Friday, April 03, 2009

contacts considered crappy

Why is contact management implemented so poorly in every software package I've ever encountered? It's almost as bad as the all-time worst application, voicemail. Outlook, Gmail, KDE Kontact, MS Entourage, Mozilla Thunderbird; they've all been carefully pessimised to incorporate every possible pain in the arse. For a start, file formats and vendor lock-in. There is a perfectly good, easy to parse, free standard accepted the world over: the vCard.

But still, so often, it doesn't bloody work. Most Microsoft products will only import them one at a time from individual files, which is useless if you have any number of contacts. I recently finished digitising and re-checking a huge pile of business cards accumulated from my journo days, and I finished up with 348 contacts classified as "business". Now, Kontact will happily export them as a vCard file of version 2.1 or 3.0; but Nokia devices will only read the first contact.

And the killer detail? They store the contacts files as a multi-contact vCard! But this is an implementation detail. I have never seen any contacts app that doesn't have a horribly ugly user interface, that doesn't organise your contacts in hierarchical directories - because people are always part of zero or one groups, right? - and that doesn't imagine that friends are alphabetical.

Social network sites are no solution. I hate them with a passion.
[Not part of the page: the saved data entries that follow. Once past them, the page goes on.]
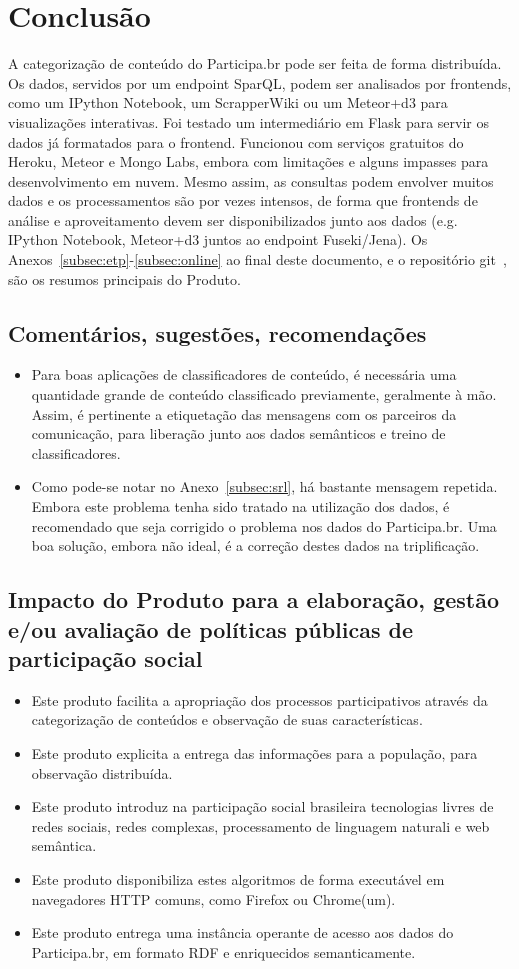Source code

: \documentclass[12pt]{article}
\begin{document}
\section{Conclusão}
A categorização de conteúdo do Participa.br pode ser feita de forma distribuída. Os dados, servidos por um endpoint SparQL, podem ser analisados por frontends, como um IPython Notebook, um ScrapperWiki ou um Meteor+d3 para visualizações interativas. Foi testado um intermediário em Flask para servir os dados já formatados para o frontend. Funcionou com serviços gratuitos do Heroku, Meteor e Mongo Labs, embora com limitações e alguns impasses para desenvolvimento em nuvem. Mesmo assim, as consultas podem envolver muitos dados e os processamentos são por vezes intensos, de forma que frontends de análise e aproveitamento devem ser disponibilizados junto aos dados (e.g. IPython Notebook, Meteor+d3 juntos ao endpoint Fuseki/Jena). Os Anexos~\ref{subsec:etp}-\ref{subsec:online} ao final deste documento, e o repositório git~\cite{repoProd3}, são os resumos principais do Produto.
\subsection{Comentários, sugestões, recomendações}
\begin{itemize}
    \item Para boas aplicações de classificadores de conteúdo, é necessária uma quantidade grande de conteúdo classificado previamente, geralmente à mão. Assim, é pertinente a etiquetação das mensagens com os parceiros da comunicação, para liberação junto aos dados semânticos e treino de classificadores.
    \item Como pode-se notar no Anexo~\ref{subsec:srl}, há bastante mensagem repetida. Embora este problema tenha sido tratado na utilização dos dados, é recomendado que seja corrigido o problema nos dados do Participa.br. Uma boa solução, embora não ideal, é a correção destes dados na triplificação.
\end{itemize}
\subsection{Impacto do Produto para a elaboração, gestão e/ou avaliação de políticas públicas de participação social}
\begin{itemize}
    \item Este produto facilita a apropriação dos processos participativos através da categorização de conteúdos e observação de suas características. 
    \item Este produto explicita a entrega das informações para a população, para observação distribuída.
    \item Este produto introduz na participação social brasileira tecnologias livres de redes sociais, redes complexas, processamento de linguagem naturali e web semântica.
    \item Este produto disponibiliza estes algoritmos de forma executável em navegadores HTTP comuns, como Firefox ou Chrome(um).
    \item Este produto entrega uma instância operante de acesso aos dados do Participa.br, em formato RDF e enriquecidos semanticamente.
\end{itemize}
\end{document}

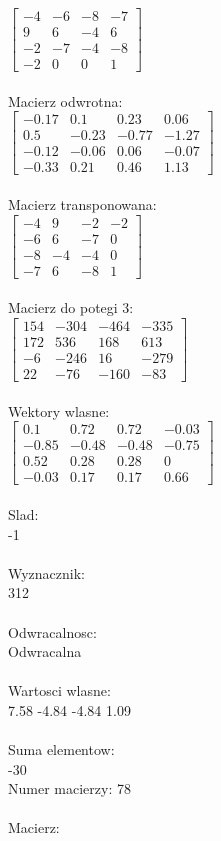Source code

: \documentclass[a4paper,12pt]{article}
\begin{document}
$\begin{bmatrix} -4&-6&-8&-7\\9&6&-4&6\\-2&-7&-4&-8\\-2&0&0&1 \end{bmatrix}$
\\
\\
Macierz odwrotna:\\

$\begin{bmatrix} -0.17&0.1&0.23&0.06\\0.5&-0.23&-0.77&-1.27\\-0.12&-0.06&0.06&-0.07\\-0.33&0.21&0.46&1.13 \end{bmatrix}$
\\
\\
Macierz transponowana:\\

$\begin{bmatrix} -4&9&-2&-2\\-6&6&-7&0\\-8&-4&-4&0\\-7&6&-8&1 \end{bmatrix}$
\\
\\
Macierz do potegi 3:\\

$\begin{bmatrix} 154&-304&-464&-335\\172&536&168&613\\-6&-246&16&-279\\22&-76&-160&-83 \end{bmatrix}$
\\
\\
Wektory wlasne:\\

$\begin{bmatrix} 0.1&0.72&0.72&-0.03\\-0.85&-0.48&-0.48&-0.75\\0.52&0.28&0.28&0\\-0.03&0.17&0.17&0.66 \end{bmatrix}$
\\
\\
Slad:\\
-1
\\
\\
Wyznacznik:\\
312
\\
\\
Odwracalnosc:\\
Odwracalna
\\
\\
Wartosci wlasne:\\
7.58 -4.84 -4.84 1.09
\\
\\
Suma elementow:\\
-30
\\
\newpage
Numer macierzy:
78
\\
\\
Macierz:\\
\end{document}

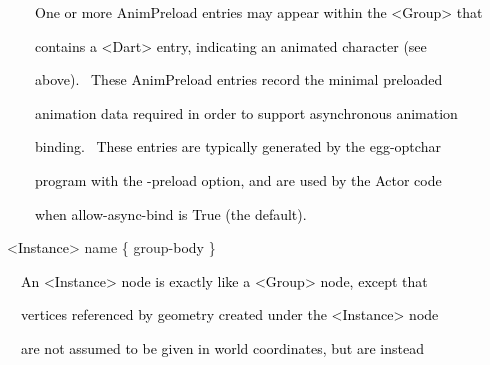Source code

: \documentclass[a4paper]{article}
\newcommand\textstyleOOoComputerKeyWord[1]{\textrm{\textcolor[rgb]{0.0,0.0,0.5019608}{#1}}}
\newcommand\textstyleOOoAssemblerSpecialChar[1]{\textrm{\textcolor[rgb]{0.0,0.5019608,0.0}{#1}}}
\newcommand\textstyleOOoAssemblerIdent[1]{\textrm{\textcolor{black}{#1}}}
\newcommand\textstyleOOoAssemblerDirective[1]{\textrm{\textcolor[rgb]{0.0,0.5019608,1.0}{#1}}}
\begin{document}
\bigskip

{\color{black}
\textstyleOOoComputerKeyWord{\textcolor{black}{\ \ \ \ One or more AnimPreload entries may appear within the
{\textless}Group{\textgreater} that}}}

{\color{black}
\textstyleOOoComputerKeyWord{\textcolor{black}{\ \ \ \ contains a {\textless}Dart{\textgreater} entry, indicating an
animated character (see}}}

{\color{black}
\textstyleOOoComputerKeyWord{\textcolor{black}{\ \ \ \ above). \ These AnimPreload entries record the minimal
preloaded}}}

{\color{black}
\textstyleOOoComputerKeyWord{\textcolor{black}{\ \ \ \ animation data required in order to support asynchronous
animation}}}

{\color{black}
\textstyleOOoComputerKeyWord{\textcolor{black}{\ \ \ \ binding. \ These entries are typically generated by the
egg-optchar}}}

{\color{black}
\textstyleOOoComputerKeyWord{\textcolor{black}{\ \ \ \ program with the -preload option, and are used by the Actor
code}}}

{\color{black}
\textstyleOOoComputerKeyWord{\textcolor{black}{\ \ \ \ when allow-async-bind is True (the default).}}}


\bigskip

{\color{black}
\textstyleOOoAssemblerSpecialChar{{\textless}}\textstyleOOoAssemblerIdent{Instance}\textstyleOOoAssemblerSpecialChar{{\textgreater}}\textstyleOOoComputerKeyWord{\textcolor{black}{
}}\textstyleOOoAssemblerDirective{name}\textstyleOOoComputerKeyWord{\textcolor{black}{
}}\textstyleOOoAssemblerSpecialChar{\{}\textstyleOOoComputerKeyWord{\textcolor{black}{
}}\textstyleOOoAssemblerDirective{group}\textstyleOOoAssemblerSpecialChar{{}-}\textstyleOOoAssemblerIdent{body}\textstyleOOoComputerKeyWord{\textcolor{black}{
}}\textstyleOOoAssemblerSpecialChar{\}}}


\bigskip

{\color{black}
\textstyleOOoComputerKeyWord{\textcolor{black}{\ \ An {\textless}Instance{\textgreater} node is exactly like a
{\textless}Group{\textgreater} node, except that}}}

{\color{black}
\textstyleOOoComputerKeyWord{\textcolor{black}{\ \ vertices referenced by geometry created under the
{\textless}Instance{\textgreater} node}}}

{\color{black}
\textstyleOOoComputerKeyWord{\textcolor{black}{\ \ are not assumed to be given in world coordinates, but are instead}}}
\end{document}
They are closed-minded data sinks, whose business model is either "spam the buggers with ads" or "sell the company and all the data to someone who will spam the buggers with ads". And I have yet to see one that doesn't have most of the antifeatures I just described. And I want one copy of the data to be on my local machine, thank you.

Now, I think part of the problem is that all the applications I named are either e-mail clients or they incorporate an e-mail client. Perhaps we ought to disassociate the ideas of "contacts" and "e-mail"? Perhaps a contacts app should handle all the possible means of communicating with the contacts?

And too many of them confuse the task of searching through the contacts with displaying the details of each one. Search is good, but why is there no visual interface for contacts? Can't we display them in a way that lets you see relationships between them? This relates to the organisation issue; I don't want to select categories, I'd rather give a list of tags, or perhaps have both groups and tagging, or maybe tags and related names, and let the groups emerge.

That implies that the backend will have to be a database, rather than a flat file or a directory of vCards. SQLite would do perfectly well (Apple uses it for your messages in Mail.app). I'm aware that KDE is working on a common database backend (Akonadi) for these things, but at the moment it's a waste of space, and the related project Nepomuk has the dread word "semantic" in it (i.e. a lot of stuff which we're not really able to define in a meaningful fashion let alone implement).

The UI? I like the idea of plotting the contacts by their similarity or difference, maybe on a half sphere centred on the user, so their relationships become apparent. In KDE you could make this a .part for Kontact, so you could flip between the detail view and the graphical overview.